GIVEN RECORDS:
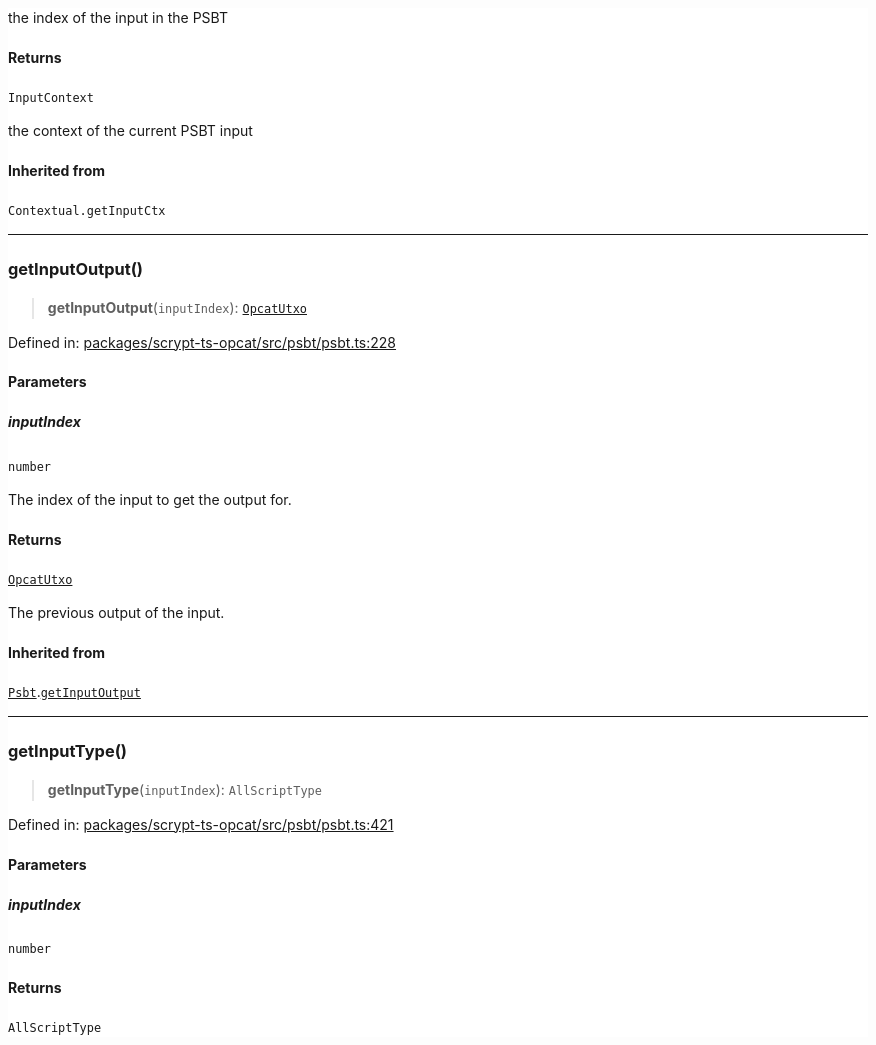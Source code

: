 the index of the input in the PSBT

#### Returns

`InputContext`

the context of the current PSBT input

#### Inherited from

`Contextual.getInputCtx`

***

### getInputOutput()

> **getInputOutput**(`inputIndex`): [`OpcatUtxo`](OpcatUtxo.md)

Defined in: [packages/scrypt-ts-opcat/src/psbt/psbt.ts:228](https://github.com/OPCAT-Labs/ts-tools/blob/528986f3e4ac436a160988491680cf191c0bf231/packages/scrypt-ts-opcat/src/psbt/psbt.ts#L228)

#### Parameters

##### inputIndex

`number`

The index of the input to get the output for.

#### Returns

[`OpcatUtxo`](OpcatUtxo.md)

The previous output of the input.

#### Inherited from

[`Psbt`](../classes/Psbt.md).[`getInputOutput`](../classes/Psbt.md#getinputoutput)

***

### getInputType()

> **getInputType**(`inputIndex`): `AllScriptType`

Defined in: [packages/scrypt-ts-opcat/src/psbt/psbt.ts:421](https://github.com/OPCAT-Labs/ts-tools/blob/528986f3e4ac436a160988491680cf191c0bf231/packages/scrypt-ts-opcat/src/psbt/psbt.ts#L421)

#### Parameters

##### inputIndex

`number`

#### Returns

`AllScriptType`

WORK ITEM: Copy the material above exactly and drop the pictures.

RESPONSE:
Source code

: the index of the input in the PSBT

#### Returns

`InputContext`

the context of the current PSBT input

#### Inherited from

`Contextual.getInputCtx`

***

### getInputOutput()

> **getInputOutput**(`inputIndex`): [`OpcatUtxo`](OpcatUtxo.md)

Defined in: [packages/scrypt-ts-opcat/src/psbt/psbt.ts:228](https://github.com/OPCAT-Labs/ts-tools/blob/528986f3e4ac436a160988491680cf191c0bf231/packages/scrypt-ts-opcat/src/psbt/psbt.ts#L228)

#### Parameters

##### inputIndex

`number`

The index of the input to get the output for.

#### Returns

[`OpcatUtxo`](OpcatUtxo.md)

The previous output of the input.

#### Inherited from

[`Psbt`](../classes/Psbt.md).[`getInputOutput`](../classes/Psbt.md#getinputoutput)

***

### getInputType()

> **getInputType**(`inputIndex`): `AllScriptType`

Defined in: [packages/scrypt-ts-opcat/src/psbt/psbt.ts:421](https://github.com/OPCAT-Labs/ts-tools/blob/528986f3e4ac436a160988491680cf191c0bf231/packages/scrypt-ts-opcat/src/psbt/psbt.ts#L421)

#### Parameters

##### inputIndex

`number`

#### Returns

`AllScriptType`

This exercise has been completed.